Three-dimensional acetabular reorientation during periacetabular osteotomy: an intraoperative navigation method using an external fixator for periacetabular osteotomy.
Introduction: Bernese periacetabular osteotomy (PAO) is an effective procedure for treating acetabular dysplasia. However, limited visual control of the acetabular position during surgery may result in under- or overcorrection or changes in acetabular version resulting in residual dysplasia or femoroacetabular impingement. Thus, we wanted to develop a simple and straightforward navigation method that provides information about acetabular correction in all three planes during surgery.
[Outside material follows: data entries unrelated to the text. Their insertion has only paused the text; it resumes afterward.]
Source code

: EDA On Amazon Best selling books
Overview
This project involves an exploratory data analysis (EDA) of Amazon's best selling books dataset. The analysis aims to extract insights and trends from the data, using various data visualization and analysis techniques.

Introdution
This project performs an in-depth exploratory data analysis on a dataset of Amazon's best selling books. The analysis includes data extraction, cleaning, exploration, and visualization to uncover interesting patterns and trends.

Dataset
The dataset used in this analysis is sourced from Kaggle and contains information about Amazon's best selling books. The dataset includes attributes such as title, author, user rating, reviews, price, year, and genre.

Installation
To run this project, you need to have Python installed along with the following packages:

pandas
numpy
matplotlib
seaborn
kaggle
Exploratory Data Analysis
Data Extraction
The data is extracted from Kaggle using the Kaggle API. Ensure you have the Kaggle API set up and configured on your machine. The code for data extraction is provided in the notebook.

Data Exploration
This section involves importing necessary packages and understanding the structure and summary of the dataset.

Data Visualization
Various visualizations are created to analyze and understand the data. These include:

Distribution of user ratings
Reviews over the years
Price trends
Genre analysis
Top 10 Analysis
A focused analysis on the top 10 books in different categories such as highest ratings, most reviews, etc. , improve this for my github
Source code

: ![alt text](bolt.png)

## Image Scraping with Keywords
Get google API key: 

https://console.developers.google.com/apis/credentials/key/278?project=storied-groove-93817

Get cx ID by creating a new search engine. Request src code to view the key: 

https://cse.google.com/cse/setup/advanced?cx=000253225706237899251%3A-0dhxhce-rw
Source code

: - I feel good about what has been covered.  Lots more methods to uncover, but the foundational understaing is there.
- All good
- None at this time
Method: Intraoperatively, acetabular coordinates are shown in coronal, sagittal, and transverse plane by two perpendicular tubes of an external fixator mounted onto a third tube that is fixed to the mobilized acetabular fragment with two Schanz screws. The application and fixation of the external fixator on the pelvis are demonstrated in this article. We used this analog navigation method on 27 PAOs, where we mainly performed a lateral rotational correction. The pre- and postoperative radiographs of these 27 hips were analyzed regarding the radiological hip parameters, taking into account the pelvic tilt.
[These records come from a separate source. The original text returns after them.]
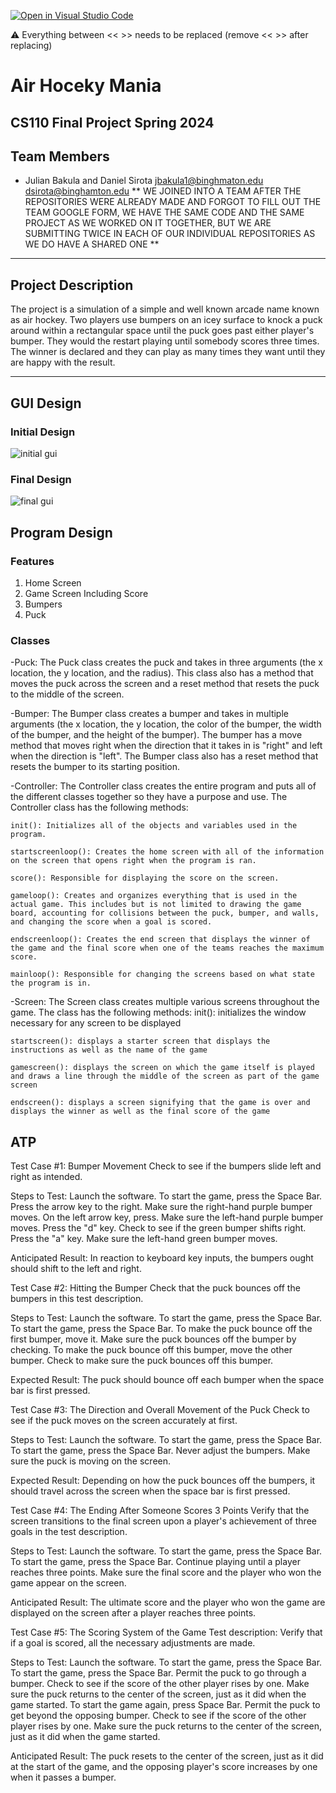 [![Open in Visual Studio Code](https://classroom.github.com/assets/open-in-vscode-718a45dd9cf7e7f842a935f5ebbe5719a5e09af4491e668f4dbf3b35d5cca122.svg)](https://classroom.github.com/online_ide?assignment_repo_id=14588486&assignment_repo_type=AssignmentRepo)

:warning: Everything between << >> needs to be replaced (remove << >> after replacing)

# Air Hoceky Mania
## CS110 Final Project Spring 2024

## Team Members

- Julian Bakula and Daniel Sirota 
jbakula1@binghmaton.edu
dsirota@binghamton.edu
** WE JOINED INTO A TEAM AFTER THE REPOSITORIES WERE ALREADY MADE AND FORGOT TO FILL OUT THE TEAM GOOGLE FORM, WE HAVE THE SAME CODE AND THE SAME PROJECT AS WE WORKED ON IT TOGETHER, BUT WE ARE SUBMITTING TWICE IN EACH OF OUR INDIVIDUAL REPOSITORIES AS WE DO HAVE A SHARED ONE **

***

## Project Description

The project is a simulation of a simple and well known arcade name known as air hockey. Two players use bumpers on an icey surface to knock a puck around within a rectangular space until the puck goes past either player's bumper. They would the restart playing until somebody scores three times. The winner is declared and they can play as many times they want until they are happy with the result.

***    

## GUI Design

### Initial Design

![initial gui](assets/Original_Drawing.png)

### Final Design

![final gui](assets/final_gui_design.png)

## Program Design

### Features

1. Home Screen
2. Game Screen Including Score
3. Bumpers
4. Puck

### Classes

-Puck: The Puck class creates the puck and takes in three arguments (the x location, the y location, and the radius). This class also has a method that moves the puck across the screen and a reset method that resets the puck to the middle of the screen.

-Bumper: The Bumper class creates a bumper and takes in multiple arguments (the x location, the y location, the color of the bumper, the width of the bumper, and the height of the bumper). The bumper has a move method that moves right when the direction that it takes in is "right" and left when the direction is "left". The Bumper class also has a reset method that resets the bumper to its starting position.

-Controller: The Controller class creates the entire program and puts all of the different classes together so they have a purpose and use. The Controller class has the following methods:

    init(): Initializes all of the objects and variables used in the program.

    startscreenloop(): Creates the home screen with all of the information on the screen that opens right when the program is ran.

    score(): Responsible for displaying the score on the screen.

    gameloop(): Creates and organizes everything that is used in the actual game. This includes but is not limited to drawing the game board, accounting for collisions between the puck, bumper, and walls, and changing the score when a goal is scored.

    endscreenloop(): Creates the end screen that displays the winner of the game and the final score when one of the teams reaches the maximum score.

    mainloop(): Responsible for changing the screens based on what state the program is in.

-Screen: The Screen class creates multiple various screens throughout the game. The class has the following methods:
    init(): initializes the window necessary for any screen to be displayed

    startscreen(): displays a starter screen that displays the instructions as well as the name of the game

    gamescreen(): displays the screen on which the game itself is played and draws a line through the middle of the screen as part of the game screen

    endscreen(): displays a screen signifying that the game is over and displays the winner as well as the final score of the game


## ATP

Test Case #1: Bumper Movement 
Check to see if the bumpers slide left and right as intended.


Steps to Test: Launch the software. To start the game, press the Space Bar. Press the arrow key to the right. Make sure the right-hand purple bumper moves. On the left arrow key, press. Make sure the left-hand purple bumper moves. Press the "d" key. Check to see if the green bumper shifts right. Press the "a" key. Make sure the left-hand green bumper moves.


Anticipated Result: In reaction to keyboard key inputs, the bumpers ought should shift to the left and right.


Test Case #2: Hitting the Bumper
Check that the puck bounces off the bumpers in this test description.

Steps to Test: Launch the software. To start the game, press the Space Bar. To start the game, press the Space Bar. To make the puck bounce off the first bumper, move it. Make sure the puck bounces off the bumper by checking. To make the puck bounce off this bumper, move the other bumper. Check to make sure the puck bounces off this bumper.

Expected Result: The puck should bounce off each bumper when the space bar is first pressed.


Test Case #3: The Direction and Overall Movement of the Puck
Check to see if the puck moves on the screen accurately at first.

Steps to Test: Launch the software. To start the game, press the Space Bar. To start the game, press the Space Bar. Never adjust the bumpers. Make sure the puck is moving on the screen.

Expected Result: Depending on how the puck bounces off the bumpers, it should travel across the screen when the space bar is first pressed.


Test Case #4: The Ending After Someone Scores 3 Points
Verify that the screen transitions to the final screen upon a player's achievement of three goals in the test description.

Steps to Test: Launch the software. To start the game, press the Space Bar. To start the game, press the Space Bar. Continue playing until a player reaches three points. Make sure the final score and the player who won the game appear on the screen.

Anticipated Result: The ultimate score and the player who won the game are displayed on the screen after a player reaches three points.


Test Case #5: The Scoring System of the Game
Test description: Verify that if a goal is scored, all the necessary adjustments are made.

Steps to Test: Launch the software. To start the game, press the Space Bar. To start the game, press the Space Bar. Permit the puck to go through a bumper. Check to see if the score of the other player rises by one. Make sure the puck returns to the center of the screen, just as it did when the game started. To start the game again, press Space Bar. Permit the puck to get beyond the opposing bumper. Check to see if the score of the other player rises by one. Make sure the puck returns to the center of the screen, just as it did when the game started.

Anticipated Result: The puck resets to the center of the screen, just as it did at the start of the game, and the opposing player's score increases by one when it passes a bumper.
Results: The mean preoperative lateral center edge angle (LCEA) of the 27 PAOs improved from 16° (+-6) to a mean of 34° (+-6°) and the mean acetabular index (AI) was corrected from 15° (+-4) to 2° (+-4). This implements highly physiologic postoperative values for lateral coverage in this population. In this case series, no postoperative acetabular retroversion was measured in any of the 27 PAOs.
Conclusion: Three-dimensional control of the acetabular orientation during periacetabular osteotomy is important to avoid over- and undercorrection. Using a fixateur externe as an analog navigation method this three-dimensional control can be implemented intraoperatively for PAOs.